Industrial product and raw materials price indexes, July 2019
Prices for products manufactured in Canada were down 0.3% in July. Widespread commodity price declines, led by pork, were partially offset by higher prices for motor gasoline and precious metals. Prices for raw materials purchased by manufacturers operating in Canada were up 1.2%, mainly as a result of higher crude energy products prices.
Industrial Product Price Index
In July, the Industrial Product Price Index (IPPI) was down 0.3%, following a 1.4% decline the previous month. Excluding energy and petroleum products, the IPPI decreased 0.5%.
Of the 21 major commodity groups, 15 were down, 4 were up, and 2 were unchanged.

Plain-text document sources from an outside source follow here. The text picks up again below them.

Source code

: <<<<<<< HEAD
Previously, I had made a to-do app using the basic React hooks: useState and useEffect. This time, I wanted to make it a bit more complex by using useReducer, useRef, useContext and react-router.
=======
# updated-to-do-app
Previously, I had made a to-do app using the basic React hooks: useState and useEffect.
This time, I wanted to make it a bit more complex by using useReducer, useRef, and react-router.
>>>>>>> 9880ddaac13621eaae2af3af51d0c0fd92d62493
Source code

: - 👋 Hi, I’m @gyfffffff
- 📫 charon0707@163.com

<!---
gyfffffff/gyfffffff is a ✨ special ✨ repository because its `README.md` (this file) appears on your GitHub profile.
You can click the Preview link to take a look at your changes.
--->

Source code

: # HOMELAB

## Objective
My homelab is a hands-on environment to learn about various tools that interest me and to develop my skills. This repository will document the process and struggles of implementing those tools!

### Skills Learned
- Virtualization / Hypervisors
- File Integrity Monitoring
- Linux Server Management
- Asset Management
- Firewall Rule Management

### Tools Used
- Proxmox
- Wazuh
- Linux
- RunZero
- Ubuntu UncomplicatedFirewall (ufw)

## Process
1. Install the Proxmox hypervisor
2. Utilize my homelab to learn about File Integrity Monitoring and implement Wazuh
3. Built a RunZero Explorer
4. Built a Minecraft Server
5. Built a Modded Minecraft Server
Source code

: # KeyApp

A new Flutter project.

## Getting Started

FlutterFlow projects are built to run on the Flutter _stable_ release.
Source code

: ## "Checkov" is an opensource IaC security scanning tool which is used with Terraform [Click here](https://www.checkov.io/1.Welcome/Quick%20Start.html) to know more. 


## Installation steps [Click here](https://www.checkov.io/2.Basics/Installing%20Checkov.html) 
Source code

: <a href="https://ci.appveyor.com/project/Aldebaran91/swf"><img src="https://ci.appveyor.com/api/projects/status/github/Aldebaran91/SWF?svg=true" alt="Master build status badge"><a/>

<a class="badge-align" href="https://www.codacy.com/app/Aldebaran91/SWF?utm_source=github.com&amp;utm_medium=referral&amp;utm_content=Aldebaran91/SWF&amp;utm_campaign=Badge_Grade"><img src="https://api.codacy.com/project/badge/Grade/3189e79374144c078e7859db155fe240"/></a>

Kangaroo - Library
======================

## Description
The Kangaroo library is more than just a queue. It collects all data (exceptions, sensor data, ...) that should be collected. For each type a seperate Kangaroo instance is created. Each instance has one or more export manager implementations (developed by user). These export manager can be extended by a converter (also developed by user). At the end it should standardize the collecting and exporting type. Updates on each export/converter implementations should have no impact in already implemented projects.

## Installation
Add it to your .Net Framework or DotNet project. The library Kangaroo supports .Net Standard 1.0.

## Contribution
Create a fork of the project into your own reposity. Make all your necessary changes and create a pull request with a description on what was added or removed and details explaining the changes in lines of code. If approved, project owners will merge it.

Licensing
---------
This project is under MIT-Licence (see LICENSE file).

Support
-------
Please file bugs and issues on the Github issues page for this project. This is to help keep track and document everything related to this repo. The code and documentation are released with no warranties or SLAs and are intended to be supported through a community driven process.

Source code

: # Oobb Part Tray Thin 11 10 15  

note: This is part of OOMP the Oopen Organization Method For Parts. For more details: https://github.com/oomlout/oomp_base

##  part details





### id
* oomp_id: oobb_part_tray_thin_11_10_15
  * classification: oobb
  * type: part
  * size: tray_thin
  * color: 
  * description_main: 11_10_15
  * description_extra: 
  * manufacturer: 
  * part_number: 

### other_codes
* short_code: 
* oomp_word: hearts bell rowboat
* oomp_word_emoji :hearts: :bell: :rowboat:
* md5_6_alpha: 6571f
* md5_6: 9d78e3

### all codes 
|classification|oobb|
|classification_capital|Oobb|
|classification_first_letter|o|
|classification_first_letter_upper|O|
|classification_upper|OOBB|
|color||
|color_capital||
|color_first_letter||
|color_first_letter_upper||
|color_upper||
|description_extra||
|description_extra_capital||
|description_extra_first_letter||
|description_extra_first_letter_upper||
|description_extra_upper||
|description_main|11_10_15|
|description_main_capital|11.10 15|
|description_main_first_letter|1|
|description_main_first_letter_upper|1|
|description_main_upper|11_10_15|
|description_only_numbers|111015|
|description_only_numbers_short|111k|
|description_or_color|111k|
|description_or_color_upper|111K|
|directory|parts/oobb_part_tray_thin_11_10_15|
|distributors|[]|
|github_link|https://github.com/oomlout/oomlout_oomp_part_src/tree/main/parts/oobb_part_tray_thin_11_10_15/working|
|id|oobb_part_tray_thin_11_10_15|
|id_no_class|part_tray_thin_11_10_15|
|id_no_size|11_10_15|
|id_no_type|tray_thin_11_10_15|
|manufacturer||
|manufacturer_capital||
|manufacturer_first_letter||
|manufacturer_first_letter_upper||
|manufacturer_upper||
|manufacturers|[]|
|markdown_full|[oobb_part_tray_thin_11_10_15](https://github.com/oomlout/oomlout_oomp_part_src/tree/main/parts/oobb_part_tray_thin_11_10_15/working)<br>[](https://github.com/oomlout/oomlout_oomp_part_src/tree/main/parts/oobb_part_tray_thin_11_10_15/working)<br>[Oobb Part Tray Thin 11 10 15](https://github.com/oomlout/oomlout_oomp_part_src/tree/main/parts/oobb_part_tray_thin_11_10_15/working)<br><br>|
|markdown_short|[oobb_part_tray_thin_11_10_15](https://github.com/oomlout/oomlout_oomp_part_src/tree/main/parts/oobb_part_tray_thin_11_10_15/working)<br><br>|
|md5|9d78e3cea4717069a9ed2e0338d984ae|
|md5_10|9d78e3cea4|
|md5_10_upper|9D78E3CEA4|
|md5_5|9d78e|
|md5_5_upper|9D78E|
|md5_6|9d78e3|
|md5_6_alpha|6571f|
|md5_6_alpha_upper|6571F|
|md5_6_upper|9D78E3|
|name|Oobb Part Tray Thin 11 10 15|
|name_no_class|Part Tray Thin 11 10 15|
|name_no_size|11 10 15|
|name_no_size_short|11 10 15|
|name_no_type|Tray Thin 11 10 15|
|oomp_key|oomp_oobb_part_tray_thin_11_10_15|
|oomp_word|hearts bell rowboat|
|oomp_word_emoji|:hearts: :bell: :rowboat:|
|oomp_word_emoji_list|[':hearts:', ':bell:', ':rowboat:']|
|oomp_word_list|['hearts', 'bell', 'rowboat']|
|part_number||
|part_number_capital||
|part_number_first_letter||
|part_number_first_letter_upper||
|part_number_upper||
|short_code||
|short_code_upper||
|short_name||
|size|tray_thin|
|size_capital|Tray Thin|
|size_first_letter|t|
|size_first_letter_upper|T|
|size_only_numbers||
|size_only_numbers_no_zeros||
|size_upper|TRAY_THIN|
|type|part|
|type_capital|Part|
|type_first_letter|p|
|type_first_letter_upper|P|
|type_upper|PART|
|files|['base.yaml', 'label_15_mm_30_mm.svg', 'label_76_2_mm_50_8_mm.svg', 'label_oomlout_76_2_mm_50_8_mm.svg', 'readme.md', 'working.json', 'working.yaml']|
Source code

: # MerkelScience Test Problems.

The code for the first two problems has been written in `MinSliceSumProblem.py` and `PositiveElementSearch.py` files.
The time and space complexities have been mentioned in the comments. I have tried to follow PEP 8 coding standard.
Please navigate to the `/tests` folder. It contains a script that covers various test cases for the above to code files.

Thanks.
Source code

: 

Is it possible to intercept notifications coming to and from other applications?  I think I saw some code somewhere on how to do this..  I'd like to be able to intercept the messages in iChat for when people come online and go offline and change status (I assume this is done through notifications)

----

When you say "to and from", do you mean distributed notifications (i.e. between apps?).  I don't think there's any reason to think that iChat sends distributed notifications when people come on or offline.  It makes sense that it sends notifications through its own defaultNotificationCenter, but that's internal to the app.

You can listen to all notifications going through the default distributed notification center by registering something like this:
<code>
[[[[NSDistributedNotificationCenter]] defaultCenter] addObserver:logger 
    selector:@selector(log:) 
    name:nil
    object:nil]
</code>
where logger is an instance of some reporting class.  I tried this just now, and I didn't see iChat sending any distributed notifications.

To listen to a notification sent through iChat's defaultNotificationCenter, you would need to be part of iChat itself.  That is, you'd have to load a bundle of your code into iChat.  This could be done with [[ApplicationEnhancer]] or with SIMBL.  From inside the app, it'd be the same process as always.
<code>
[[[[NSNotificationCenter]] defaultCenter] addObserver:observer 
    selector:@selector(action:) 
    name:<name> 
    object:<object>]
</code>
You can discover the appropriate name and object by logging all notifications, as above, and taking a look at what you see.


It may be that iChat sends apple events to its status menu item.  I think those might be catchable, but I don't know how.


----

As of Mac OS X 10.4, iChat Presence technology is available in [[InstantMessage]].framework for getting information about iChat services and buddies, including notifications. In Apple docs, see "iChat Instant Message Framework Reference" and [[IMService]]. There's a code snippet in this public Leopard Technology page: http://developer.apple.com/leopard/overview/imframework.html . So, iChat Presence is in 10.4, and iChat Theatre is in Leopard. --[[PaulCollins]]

Prices for meat, fish, and dairy products (-1.9%) decreased for a second consecutive month in July. Lower prices for fresh and frozen pork (-7.1%) accounted for most of the decline, the largest observed for these products since September 2017 (-8.9%). Prices for fresh and frozen beef and veal (-3.3%) also fell in July. Trade restrictions imposed on Canadian meat exports to China were a contributing factor.
Motorized and recreational vehicles prices (-0.8%) were also down in July. Lower prices for these products are closely linked to the appreciation of the Canadian dollar relative to the US dollar.
Price increases for energy and petroleum products (+1.2%), principally motor gasoline (+3.9%), partly offset the IPPI's decline in July. Motor gasoline prices rose across Canada, increasing most in Ontario (+5.2%) and the Atlantic region (+4.9%).
Primary non-ferrous metal products (+0.9%) were also up, mainly reflecting higher prices for unwrought gold and gold alloys (+2.7%), and unwrought silver and silver alloys (+3.5%).
Year over year, the IPPI declined 1.7%, largely as a result of lower prices for energy and petroleum products (-7.8%).
Raw Materials Price Index
Following two months of decline, the Raw Materials Price Index (RMPI) rose 1.2% in July, largely on the strength of higher prices for conventional crude oil (+4.3%).
Of the six major commodity groups, three were up and three were down.
The RMPI excluding crude energy products was down 1.0%, mainly reflecting lower prices for animals and animal products (-2.7%), particularly hogs (-9.6%).
Compared with July 2018, the RMPI fell 9.0%, driven mainly by lower prices for crude energy products (-15.9%).
Note to readers
With each release, data for the previous six months may have been revised. The indexes are not seasonally adjusted.
The Industrial Product Price Index reflects the prices that producers in Canada receive as goods leave the plant gate. It does not reflect what the consumer pays. Unlike the Consumer Price Index, the IPPI excludes indirect taxes and all the costs that occur between the time a good leaves the plant and the time the final user takes possession of it, including transportation, wholesale and retail costs.
Canadian producers export many goods. They often indicate their prices in foreign currencies, especially in US dollars, which are then converted into Canadian dollars. In particular, this is the case for motor vehicles, pulp, paper and wood products. Therefore, a rise or fall in the value of the Canadian dollar against its US counterpart affects the IPPI. However, the conversion into Canadian dollars reflects only how respondents provide their prices. This is not a measure that takes the full effect of exchange rates into account.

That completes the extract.